## Fusion of Detection Systems using Receiver Operating Characteristic (ROC) Analysis

Detection systems are used in a wide varieties of applications, from medical to military, and for personal to commercial use. Combining multiple detection systems for improved performance is the goal of fusion of detection systems. The U.S. Air Force (USAF) has many legacy detection systems and we understand how they work, and typically, how well they perform. The USAF is always seeking ways to improve the performance of these systems for operational use.
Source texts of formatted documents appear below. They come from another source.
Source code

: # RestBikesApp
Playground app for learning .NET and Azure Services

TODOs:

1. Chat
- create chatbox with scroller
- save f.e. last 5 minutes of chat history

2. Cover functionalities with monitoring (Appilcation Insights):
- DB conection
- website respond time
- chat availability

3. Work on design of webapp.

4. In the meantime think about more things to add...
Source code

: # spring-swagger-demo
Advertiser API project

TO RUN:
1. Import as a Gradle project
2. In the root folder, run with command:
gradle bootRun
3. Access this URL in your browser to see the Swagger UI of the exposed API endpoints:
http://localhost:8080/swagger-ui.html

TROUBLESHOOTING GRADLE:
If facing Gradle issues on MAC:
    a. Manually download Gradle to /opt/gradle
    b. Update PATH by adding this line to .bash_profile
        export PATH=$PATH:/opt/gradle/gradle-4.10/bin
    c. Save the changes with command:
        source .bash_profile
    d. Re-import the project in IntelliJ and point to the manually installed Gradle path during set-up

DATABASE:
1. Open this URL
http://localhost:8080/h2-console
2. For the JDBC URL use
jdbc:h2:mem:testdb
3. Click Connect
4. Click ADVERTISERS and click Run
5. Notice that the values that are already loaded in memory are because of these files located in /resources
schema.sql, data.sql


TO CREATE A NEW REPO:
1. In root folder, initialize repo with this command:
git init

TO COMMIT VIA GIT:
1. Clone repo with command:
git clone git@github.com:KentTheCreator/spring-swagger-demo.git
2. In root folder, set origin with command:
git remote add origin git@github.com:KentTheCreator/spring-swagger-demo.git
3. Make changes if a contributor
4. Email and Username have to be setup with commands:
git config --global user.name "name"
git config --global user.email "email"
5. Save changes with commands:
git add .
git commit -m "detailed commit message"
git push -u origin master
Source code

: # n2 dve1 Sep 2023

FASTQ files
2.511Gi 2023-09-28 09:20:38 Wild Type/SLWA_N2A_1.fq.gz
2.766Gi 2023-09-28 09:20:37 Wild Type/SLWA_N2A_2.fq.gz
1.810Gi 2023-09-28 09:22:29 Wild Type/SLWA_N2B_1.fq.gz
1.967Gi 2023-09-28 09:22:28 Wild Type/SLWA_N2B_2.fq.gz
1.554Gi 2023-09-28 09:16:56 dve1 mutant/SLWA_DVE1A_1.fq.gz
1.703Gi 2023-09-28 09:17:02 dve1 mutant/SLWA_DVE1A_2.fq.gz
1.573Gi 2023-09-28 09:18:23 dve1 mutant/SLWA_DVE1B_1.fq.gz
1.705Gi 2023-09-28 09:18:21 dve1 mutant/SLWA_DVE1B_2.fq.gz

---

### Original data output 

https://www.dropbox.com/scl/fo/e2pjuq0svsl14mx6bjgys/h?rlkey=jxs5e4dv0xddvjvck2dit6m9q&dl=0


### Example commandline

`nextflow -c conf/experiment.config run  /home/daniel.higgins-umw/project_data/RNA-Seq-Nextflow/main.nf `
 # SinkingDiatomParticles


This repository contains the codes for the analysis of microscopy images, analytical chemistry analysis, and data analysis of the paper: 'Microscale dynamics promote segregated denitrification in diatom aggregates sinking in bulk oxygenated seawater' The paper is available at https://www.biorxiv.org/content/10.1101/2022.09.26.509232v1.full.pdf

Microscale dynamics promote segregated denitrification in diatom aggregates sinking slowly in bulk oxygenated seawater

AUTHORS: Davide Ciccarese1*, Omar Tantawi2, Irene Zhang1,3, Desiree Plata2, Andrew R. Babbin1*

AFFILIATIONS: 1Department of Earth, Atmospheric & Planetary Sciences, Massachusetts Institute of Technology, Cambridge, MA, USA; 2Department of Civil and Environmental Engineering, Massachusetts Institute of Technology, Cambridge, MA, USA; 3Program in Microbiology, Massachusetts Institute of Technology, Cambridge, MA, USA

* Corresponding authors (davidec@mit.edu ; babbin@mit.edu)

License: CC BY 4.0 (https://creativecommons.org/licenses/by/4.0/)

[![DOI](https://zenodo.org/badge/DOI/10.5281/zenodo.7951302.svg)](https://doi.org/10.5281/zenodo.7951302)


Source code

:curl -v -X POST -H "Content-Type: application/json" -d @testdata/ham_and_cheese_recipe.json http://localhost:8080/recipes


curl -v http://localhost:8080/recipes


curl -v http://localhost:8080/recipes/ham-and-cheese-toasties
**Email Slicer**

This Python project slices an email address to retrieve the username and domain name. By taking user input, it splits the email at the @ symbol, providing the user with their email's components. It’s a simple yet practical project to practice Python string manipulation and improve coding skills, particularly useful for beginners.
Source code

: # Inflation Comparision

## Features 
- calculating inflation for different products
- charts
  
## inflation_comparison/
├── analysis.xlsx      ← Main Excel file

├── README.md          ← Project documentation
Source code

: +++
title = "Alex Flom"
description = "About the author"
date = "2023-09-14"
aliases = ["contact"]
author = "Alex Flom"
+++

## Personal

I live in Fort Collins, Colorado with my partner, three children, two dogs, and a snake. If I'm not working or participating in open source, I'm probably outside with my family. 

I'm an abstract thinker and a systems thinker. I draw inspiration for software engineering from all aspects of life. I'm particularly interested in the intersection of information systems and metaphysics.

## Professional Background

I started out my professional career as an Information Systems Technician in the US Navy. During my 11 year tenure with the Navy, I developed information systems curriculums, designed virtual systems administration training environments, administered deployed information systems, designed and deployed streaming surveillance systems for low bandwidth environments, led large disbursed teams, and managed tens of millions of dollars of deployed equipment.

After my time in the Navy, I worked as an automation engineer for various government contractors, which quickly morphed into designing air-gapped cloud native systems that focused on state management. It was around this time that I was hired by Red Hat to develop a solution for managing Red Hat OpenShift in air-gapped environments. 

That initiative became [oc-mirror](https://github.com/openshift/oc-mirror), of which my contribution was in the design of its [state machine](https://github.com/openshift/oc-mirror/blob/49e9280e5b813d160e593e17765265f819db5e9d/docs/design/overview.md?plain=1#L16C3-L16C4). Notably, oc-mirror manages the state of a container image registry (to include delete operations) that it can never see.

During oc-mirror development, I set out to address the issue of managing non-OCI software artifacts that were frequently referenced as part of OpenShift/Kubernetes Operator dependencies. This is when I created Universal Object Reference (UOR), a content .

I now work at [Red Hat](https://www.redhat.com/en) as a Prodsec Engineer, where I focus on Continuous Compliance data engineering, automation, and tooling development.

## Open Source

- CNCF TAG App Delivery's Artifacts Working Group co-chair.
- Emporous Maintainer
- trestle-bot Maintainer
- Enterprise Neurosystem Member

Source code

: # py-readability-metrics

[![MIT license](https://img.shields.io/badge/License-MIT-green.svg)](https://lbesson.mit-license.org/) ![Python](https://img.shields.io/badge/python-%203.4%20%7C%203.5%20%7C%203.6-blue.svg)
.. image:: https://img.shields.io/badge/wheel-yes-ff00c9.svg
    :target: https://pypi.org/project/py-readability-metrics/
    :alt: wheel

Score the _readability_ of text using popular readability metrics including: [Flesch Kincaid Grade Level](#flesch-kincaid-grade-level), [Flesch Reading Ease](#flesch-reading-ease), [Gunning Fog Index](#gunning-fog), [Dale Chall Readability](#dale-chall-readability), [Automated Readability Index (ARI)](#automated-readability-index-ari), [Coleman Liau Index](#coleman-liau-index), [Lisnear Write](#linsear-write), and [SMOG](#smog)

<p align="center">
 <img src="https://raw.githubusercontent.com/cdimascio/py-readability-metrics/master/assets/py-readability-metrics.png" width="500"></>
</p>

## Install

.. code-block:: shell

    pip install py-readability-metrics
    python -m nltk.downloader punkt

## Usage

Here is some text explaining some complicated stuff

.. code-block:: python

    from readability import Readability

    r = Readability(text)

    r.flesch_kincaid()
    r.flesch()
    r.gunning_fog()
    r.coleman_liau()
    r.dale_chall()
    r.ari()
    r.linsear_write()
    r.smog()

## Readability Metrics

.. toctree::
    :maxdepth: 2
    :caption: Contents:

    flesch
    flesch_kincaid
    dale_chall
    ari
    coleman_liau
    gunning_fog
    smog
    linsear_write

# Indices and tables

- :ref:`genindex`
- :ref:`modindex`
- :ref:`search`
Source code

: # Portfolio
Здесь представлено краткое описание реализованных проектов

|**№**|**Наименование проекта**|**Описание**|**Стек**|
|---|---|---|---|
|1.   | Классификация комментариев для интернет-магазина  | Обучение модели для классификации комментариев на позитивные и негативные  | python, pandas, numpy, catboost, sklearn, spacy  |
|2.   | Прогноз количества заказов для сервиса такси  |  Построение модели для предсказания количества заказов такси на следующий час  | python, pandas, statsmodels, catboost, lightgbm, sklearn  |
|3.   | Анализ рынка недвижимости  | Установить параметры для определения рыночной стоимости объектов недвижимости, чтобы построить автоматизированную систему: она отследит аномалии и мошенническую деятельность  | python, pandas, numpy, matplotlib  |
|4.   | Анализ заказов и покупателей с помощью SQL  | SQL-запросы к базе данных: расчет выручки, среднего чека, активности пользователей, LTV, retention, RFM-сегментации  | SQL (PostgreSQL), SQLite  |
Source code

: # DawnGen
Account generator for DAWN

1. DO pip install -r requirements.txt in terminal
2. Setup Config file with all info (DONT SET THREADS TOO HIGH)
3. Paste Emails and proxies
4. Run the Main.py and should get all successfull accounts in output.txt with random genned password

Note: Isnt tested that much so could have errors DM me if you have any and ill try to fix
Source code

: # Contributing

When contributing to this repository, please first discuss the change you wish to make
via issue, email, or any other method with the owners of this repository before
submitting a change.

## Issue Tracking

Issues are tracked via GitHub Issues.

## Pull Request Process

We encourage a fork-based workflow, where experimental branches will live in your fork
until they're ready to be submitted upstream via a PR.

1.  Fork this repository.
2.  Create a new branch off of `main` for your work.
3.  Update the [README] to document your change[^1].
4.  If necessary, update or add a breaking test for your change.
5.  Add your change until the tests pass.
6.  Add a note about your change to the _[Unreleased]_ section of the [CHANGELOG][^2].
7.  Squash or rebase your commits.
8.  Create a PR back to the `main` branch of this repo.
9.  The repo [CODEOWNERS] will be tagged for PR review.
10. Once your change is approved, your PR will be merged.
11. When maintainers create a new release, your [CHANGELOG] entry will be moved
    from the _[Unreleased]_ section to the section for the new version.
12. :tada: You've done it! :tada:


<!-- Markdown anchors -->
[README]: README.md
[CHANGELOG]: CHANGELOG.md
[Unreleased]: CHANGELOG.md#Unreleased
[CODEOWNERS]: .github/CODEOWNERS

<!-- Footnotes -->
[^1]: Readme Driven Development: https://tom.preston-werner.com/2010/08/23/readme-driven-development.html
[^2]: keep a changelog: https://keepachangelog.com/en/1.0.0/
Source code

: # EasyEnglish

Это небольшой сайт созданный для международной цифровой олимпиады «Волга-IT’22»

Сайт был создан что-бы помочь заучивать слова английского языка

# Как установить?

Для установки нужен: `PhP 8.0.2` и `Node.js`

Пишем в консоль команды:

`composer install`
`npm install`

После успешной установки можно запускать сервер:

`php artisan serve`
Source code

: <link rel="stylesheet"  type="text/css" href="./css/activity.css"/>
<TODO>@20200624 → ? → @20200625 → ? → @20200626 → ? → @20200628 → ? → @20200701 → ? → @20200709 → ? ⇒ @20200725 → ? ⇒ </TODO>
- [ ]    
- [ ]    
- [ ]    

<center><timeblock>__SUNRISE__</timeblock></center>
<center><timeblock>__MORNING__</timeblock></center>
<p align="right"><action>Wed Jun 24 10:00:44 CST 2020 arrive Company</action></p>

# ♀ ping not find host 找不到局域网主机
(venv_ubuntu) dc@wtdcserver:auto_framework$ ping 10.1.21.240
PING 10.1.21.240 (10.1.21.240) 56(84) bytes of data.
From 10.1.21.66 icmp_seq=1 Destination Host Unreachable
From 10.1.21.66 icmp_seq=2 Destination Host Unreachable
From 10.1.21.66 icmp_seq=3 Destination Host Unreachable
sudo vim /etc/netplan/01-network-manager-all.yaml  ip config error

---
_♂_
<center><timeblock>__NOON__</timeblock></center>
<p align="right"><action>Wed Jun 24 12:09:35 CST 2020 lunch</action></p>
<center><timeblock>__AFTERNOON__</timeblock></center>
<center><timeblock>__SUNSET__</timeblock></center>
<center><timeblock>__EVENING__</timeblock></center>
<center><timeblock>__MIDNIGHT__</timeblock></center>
Improvements might be in the form of: (1) upgrading the sensor; (2) changing an algorithm in a component; (3) inserting another sensor that has a different modality; or (4) inserting a new component to work alongside the existing component(s). Making these kinds of changes to an existing system not knowing how beneficial the end result will be can cost a lot of time and money. This time and money is due to the steps we have to take: (1) Design a combination method or rule. There may be many possible methods but we usually make a “best” guess. (2) Build the new combined system according to this method. (3) Test this new system. One may have to perform multiple tests in order to get enough data. (4) Perform verifications and validations of the combined system. (5) Determine the performance of the new combined system. This talk will discuss the mathematical theory of the fusion of detection systems. The architecture of combining these systems is the main interest of this work. We assume the detection systems are known and we know their receiver operating characteristic (ROC) curves. We present a method for determining the performance of fused detection systems based upon combining their ROC curves, thus, we eliminate several of these steps mentioned above.

### Mark E. Oxley

Professor, Air Force Institute of Technology on February 15, 2019 at 11:45 AM in EB2 1230

Mark E. Oxley is a Professor of Mathematics in the Department of Mathematics
and Statistics, Graduate School of Engineering and Management, Air Force Institute of Technology located on Wright-Patterson Air Force Base, Ohio. Dr. Oxley earned the B.S. degree in mathematics from Cumberland College in 1978, the M.S. degree in applied mathematics from Purdue University in 1980, and the Ph.D. degree in mathematics from North Carolina State University in 1987 (advisor Robert H. Martin). He has co-authored over 90 journal articles in: applied mathematics, engineering, nonlinear partial differential equations, groundwater modeling, pattern recognition, signal processing, image processing, information fusion, classifier fusion, and receiver operating characteristic analysis. He has been funded by DARPA, AFRL, NASIC and AFOSR.